▸ **AIM OF THE EXERCISE**
Reproduce exactly the lines that run from the start of the records below to the line with "## What is a", inclusive.

[Stored data]
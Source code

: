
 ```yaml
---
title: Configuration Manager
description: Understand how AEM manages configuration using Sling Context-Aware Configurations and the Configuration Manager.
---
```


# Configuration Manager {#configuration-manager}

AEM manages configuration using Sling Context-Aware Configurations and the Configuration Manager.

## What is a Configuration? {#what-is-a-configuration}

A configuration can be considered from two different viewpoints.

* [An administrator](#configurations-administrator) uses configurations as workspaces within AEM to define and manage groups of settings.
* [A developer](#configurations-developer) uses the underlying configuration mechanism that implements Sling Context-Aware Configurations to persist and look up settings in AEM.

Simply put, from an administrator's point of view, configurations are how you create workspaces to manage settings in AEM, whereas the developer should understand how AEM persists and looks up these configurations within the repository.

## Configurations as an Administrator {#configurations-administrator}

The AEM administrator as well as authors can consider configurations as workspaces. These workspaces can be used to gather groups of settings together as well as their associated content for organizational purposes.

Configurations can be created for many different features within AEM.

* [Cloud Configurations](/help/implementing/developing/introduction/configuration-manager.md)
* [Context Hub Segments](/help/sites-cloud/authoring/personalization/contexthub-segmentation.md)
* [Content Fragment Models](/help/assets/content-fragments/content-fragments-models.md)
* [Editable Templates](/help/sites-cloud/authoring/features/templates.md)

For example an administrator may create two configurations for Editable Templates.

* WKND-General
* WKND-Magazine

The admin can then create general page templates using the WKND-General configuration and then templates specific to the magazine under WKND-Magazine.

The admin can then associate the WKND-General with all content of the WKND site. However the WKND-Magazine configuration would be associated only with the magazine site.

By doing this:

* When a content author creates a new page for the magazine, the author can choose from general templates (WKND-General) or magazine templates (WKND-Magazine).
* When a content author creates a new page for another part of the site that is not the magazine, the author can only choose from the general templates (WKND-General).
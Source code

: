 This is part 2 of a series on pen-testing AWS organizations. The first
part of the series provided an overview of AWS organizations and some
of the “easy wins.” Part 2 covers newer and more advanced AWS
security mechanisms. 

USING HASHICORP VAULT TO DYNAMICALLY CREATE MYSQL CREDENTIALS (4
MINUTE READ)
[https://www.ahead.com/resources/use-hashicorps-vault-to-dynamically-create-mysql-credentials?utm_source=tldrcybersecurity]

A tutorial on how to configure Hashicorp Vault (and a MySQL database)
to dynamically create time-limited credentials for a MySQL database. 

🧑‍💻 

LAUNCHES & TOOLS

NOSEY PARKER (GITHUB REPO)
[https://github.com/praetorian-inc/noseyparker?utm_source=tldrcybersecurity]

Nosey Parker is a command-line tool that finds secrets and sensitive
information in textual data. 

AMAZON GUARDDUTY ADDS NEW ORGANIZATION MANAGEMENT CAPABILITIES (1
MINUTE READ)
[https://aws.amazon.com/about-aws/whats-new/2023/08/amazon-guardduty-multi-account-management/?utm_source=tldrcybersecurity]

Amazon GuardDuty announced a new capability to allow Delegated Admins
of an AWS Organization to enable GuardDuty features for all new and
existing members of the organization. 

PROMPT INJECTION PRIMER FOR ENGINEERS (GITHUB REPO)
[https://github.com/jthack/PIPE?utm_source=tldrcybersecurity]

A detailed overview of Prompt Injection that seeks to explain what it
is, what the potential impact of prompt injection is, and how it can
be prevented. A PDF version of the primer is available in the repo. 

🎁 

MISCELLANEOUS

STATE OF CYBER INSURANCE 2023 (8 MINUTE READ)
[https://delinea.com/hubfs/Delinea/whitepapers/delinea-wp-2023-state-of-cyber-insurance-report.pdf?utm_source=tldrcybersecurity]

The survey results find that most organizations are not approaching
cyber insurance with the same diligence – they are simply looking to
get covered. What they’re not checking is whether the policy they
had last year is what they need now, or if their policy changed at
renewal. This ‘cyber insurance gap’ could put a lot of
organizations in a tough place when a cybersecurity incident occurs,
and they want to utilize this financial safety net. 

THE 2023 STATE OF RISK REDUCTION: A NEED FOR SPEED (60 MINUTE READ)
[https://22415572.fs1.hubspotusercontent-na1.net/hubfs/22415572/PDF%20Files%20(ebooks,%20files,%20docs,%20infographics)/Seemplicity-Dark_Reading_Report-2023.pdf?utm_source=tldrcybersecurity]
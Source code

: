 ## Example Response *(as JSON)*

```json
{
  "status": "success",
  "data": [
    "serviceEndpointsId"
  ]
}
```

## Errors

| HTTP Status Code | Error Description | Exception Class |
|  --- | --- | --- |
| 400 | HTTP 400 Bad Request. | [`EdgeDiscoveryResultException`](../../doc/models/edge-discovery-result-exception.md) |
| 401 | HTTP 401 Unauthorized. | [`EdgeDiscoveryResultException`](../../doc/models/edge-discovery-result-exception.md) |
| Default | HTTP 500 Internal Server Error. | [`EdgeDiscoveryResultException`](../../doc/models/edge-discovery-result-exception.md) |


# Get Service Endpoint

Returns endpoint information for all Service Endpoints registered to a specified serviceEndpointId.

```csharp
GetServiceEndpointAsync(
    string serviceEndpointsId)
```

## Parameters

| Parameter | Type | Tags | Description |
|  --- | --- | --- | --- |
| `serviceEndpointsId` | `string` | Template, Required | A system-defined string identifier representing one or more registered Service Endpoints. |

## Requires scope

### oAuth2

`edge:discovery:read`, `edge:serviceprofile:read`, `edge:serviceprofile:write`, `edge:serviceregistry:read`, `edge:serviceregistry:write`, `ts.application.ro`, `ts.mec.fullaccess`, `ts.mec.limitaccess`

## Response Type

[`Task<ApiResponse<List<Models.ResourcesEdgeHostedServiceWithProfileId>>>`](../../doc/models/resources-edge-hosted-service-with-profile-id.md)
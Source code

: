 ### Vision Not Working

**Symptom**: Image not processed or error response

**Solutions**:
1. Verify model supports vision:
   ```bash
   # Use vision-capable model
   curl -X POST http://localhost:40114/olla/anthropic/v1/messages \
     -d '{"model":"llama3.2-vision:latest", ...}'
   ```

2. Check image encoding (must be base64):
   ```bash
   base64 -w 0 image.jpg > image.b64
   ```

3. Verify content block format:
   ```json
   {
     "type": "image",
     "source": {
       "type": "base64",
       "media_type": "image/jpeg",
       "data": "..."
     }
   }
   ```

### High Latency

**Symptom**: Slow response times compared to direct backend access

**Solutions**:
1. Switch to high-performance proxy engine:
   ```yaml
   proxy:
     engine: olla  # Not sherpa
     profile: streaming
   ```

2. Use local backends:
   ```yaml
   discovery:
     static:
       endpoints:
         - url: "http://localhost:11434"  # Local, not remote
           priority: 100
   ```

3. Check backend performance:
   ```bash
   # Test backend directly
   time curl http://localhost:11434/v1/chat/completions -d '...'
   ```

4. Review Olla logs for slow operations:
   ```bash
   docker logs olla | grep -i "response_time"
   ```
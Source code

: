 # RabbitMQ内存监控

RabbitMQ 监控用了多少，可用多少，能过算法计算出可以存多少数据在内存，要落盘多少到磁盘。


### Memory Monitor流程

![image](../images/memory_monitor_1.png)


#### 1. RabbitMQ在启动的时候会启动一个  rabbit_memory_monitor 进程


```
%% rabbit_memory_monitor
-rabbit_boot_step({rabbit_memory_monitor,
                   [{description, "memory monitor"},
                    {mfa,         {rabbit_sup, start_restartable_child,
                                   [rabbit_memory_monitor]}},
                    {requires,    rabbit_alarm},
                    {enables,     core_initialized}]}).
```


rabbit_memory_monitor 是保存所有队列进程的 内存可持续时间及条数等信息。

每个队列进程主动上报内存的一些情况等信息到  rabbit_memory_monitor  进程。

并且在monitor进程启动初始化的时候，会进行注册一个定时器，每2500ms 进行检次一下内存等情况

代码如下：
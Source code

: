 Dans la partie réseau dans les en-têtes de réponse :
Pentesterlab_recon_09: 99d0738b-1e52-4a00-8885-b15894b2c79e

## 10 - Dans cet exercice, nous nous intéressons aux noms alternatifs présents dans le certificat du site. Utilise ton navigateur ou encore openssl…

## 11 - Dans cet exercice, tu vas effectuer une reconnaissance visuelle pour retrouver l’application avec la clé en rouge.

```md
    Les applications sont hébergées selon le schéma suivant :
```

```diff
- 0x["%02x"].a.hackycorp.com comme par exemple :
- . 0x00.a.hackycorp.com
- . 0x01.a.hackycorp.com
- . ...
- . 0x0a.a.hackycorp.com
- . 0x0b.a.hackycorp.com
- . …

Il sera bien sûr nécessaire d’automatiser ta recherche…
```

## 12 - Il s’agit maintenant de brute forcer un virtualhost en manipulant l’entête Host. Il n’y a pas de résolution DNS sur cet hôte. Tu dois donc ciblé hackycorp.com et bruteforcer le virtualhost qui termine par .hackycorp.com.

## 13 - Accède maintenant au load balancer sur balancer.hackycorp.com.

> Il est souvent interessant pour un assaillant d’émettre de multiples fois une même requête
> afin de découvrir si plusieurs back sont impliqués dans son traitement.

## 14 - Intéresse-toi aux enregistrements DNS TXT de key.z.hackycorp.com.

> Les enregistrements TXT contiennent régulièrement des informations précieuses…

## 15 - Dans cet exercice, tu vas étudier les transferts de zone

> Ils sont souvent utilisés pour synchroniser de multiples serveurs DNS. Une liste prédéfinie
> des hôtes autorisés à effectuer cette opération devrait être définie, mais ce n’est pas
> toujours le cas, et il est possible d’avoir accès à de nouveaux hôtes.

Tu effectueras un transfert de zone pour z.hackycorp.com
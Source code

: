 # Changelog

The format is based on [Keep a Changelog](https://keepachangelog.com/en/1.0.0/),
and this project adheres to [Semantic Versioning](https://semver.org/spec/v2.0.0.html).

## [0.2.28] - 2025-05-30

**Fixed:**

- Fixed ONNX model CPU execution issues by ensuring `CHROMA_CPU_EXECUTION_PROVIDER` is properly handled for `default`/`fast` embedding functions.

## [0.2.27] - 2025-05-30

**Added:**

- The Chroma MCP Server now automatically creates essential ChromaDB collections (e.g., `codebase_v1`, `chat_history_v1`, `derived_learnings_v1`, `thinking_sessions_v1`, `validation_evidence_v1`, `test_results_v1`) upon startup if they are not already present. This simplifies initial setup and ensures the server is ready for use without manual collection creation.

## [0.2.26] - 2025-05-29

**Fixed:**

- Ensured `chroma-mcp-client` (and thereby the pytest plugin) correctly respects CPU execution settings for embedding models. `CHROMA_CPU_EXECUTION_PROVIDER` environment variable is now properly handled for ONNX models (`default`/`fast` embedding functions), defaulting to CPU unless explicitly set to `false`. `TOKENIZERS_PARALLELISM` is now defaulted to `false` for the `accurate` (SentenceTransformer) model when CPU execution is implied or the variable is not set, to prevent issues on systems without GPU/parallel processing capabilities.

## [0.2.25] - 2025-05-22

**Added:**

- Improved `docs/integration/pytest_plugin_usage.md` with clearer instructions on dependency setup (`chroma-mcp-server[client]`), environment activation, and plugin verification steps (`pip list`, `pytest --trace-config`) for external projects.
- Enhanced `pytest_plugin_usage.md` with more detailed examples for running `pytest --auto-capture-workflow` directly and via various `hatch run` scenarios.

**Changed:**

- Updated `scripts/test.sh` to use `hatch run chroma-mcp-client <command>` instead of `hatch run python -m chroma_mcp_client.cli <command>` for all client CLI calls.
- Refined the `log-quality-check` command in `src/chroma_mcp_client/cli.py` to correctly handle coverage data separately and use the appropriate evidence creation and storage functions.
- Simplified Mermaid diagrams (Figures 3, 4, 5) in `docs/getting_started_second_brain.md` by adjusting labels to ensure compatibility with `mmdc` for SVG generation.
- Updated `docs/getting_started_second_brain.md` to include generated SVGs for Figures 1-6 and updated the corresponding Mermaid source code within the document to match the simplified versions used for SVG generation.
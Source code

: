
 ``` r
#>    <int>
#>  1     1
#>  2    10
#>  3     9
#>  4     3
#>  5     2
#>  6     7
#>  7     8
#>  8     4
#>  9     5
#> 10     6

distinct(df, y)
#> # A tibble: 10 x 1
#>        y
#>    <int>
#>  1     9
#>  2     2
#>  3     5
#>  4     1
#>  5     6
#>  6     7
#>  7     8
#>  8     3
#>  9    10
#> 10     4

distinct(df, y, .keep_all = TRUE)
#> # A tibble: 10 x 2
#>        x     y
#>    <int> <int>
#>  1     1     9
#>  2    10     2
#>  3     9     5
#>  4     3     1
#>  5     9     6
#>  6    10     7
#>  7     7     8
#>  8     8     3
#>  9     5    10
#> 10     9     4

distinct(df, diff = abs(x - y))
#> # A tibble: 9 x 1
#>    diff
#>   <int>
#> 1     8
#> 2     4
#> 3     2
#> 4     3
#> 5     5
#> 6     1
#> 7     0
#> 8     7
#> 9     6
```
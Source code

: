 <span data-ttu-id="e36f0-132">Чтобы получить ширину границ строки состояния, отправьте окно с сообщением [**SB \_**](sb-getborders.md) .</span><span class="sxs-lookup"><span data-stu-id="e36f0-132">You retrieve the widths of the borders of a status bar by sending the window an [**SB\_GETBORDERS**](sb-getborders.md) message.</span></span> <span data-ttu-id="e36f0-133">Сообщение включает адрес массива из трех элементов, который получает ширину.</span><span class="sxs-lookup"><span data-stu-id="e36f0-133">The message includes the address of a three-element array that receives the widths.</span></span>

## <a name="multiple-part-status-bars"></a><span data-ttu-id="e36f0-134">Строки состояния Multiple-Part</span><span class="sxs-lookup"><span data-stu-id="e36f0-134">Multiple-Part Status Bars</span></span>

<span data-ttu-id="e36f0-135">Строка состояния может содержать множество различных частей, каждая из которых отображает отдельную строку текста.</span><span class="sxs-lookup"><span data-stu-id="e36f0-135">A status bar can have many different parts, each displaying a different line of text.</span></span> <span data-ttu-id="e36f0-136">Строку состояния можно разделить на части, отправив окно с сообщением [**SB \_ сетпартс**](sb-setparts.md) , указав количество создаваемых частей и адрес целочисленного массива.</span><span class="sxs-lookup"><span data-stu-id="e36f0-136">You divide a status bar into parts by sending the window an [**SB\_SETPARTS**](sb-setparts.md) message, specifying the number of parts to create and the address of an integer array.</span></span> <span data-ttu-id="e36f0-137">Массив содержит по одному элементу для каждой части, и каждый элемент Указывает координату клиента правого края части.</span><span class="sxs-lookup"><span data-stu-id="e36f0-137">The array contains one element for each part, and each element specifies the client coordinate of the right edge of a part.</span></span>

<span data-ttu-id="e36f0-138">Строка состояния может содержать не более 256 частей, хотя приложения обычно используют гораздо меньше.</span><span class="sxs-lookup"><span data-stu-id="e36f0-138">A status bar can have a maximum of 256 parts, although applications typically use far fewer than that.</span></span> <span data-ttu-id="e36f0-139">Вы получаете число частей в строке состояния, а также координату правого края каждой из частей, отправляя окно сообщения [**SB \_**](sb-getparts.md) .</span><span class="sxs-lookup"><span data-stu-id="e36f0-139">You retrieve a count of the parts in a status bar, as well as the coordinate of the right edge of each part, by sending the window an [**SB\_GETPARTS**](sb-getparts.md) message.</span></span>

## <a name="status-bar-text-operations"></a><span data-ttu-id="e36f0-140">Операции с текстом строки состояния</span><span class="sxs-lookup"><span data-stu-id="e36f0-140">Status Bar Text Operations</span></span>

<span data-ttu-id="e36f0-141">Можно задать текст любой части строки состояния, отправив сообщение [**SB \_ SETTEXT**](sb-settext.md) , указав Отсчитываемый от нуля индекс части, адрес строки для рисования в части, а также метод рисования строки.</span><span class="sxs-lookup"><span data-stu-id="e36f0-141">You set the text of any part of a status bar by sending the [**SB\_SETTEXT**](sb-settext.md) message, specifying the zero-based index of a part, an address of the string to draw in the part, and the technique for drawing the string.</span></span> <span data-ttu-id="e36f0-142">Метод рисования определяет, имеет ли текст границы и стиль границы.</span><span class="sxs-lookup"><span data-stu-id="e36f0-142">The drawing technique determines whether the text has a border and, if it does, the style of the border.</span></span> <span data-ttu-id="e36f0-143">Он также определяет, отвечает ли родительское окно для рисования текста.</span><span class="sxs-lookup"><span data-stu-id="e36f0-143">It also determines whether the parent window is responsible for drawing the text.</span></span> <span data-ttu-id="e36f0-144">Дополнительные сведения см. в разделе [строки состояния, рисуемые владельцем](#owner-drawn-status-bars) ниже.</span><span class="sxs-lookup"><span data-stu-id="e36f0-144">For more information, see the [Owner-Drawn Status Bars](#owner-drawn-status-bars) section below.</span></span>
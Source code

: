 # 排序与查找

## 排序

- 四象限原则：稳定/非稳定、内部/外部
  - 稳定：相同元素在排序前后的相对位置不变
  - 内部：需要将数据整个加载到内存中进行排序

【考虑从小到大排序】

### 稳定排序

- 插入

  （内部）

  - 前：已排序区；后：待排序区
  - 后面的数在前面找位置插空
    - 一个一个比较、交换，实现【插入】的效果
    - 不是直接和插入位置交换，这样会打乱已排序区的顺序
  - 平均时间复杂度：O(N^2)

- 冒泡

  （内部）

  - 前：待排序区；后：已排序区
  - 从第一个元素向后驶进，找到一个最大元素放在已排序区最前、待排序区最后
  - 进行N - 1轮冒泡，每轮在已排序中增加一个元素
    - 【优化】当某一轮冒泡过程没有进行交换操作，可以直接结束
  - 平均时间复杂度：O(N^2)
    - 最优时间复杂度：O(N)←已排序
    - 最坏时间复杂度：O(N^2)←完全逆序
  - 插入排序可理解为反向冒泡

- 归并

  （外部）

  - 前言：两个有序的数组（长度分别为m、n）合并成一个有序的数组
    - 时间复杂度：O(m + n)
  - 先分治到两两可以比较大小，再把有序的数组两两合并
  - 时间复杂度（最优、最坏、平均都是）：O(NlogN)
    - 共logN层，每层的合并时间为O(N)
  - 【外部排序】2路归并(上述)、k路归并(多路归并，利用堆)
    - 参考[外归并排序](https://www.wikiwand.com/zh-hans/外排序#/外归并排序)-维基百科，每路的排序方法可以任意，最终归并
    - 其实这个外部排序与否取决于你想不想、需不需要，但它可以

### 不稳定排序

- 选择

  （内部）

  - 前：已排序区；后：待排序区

▸ **WRITTEN ANSWER**
Source code

:
 ```yaml
---
title: Configuration Manager
description: Understand how AEM manages configuration using Sling Context-Aware Configurations and the Configuration Manager.
---
```


# Configuration Manager {#configuration-manager}

AEM manages configuration using Sling Context-Aware Configurations and the Configuration Manager.

## What is a Configuration? {#what-is-a-configuration}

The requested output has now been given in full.